Robert George, writing at First Thinigs, has an excellent tribute to the late Father Richard John Neuhaus. In it George offers a compelling reason for why Father Neuhaus abandoned the political liberalism of the post-Roe era. After making the case that Neuhaus was positioned well to become the next great liberal public intellectual--"the Reinhold Niebuhr of his generation"--George explains,
Then something happened: Abortion. It became something it had never been before, namely, a contentious issue in American culture and politics. Neuhaus opposed abortion for the same reasons he had fought for civil rights and against the Vietnam War. At the root of his thinking was the conviction that human beings, as creatures fashioned in the image and likeness of God, possess a profound, inherent, and equal dignity. This dignity must be respected by all and protected by law. That, so far as Neuhaus was concerned, was not only a Biblical mandate but also the bedrock principle of the American constitutional order.
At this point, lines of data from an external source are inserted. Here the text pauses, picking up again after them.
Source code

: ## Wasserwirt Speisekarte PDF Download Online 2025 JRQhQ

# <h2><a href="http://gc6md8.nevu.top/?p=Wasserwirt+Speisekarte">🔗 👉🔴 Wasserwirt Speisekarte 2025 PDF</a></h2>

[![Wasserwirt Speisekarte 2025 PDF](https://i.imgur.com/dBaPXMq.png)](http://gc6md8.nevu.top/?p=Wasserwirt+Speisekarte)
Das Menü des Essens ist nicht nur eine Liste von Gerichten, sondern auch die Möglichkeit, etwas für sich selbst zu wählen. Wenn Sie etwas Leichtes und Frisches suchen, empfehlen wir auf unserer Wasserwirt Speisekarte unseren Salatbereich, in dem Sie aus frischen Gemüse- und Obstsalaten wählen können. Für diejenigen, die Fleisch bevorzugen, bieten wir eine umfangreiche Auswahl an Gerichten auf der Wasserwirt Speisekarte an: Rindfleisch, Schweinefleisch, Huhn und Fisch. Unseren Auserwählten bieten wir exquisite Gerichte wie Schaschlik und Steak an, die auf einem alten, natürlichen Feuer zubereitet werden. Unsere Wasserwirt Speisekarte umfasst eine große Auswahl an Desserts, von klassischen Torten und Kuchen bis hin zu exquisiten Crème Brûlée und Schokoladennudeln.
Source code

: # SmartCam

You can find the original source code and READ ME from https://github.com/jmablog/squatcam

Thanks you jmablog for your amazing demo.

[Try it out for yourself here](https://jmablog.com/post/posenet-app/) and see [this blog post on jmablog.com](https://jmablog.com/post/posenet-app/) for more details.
Respect for the dignity of human beings meant, among other things, not subjecting them to a system of racial oppression; not wasting their lives in futile wars; not slaughtering them in the womb.
George goes on to show how the abortion issue opened Neuhaus to other departures from liberalism--departures that would come to define him not as liberalism's next Niebuhr, but its "nemesis."
I'm praying that some of the great thinkers on the left today will have a similiar "conversion." Not, ultimately, for political reasons, but for the sake of the unborn.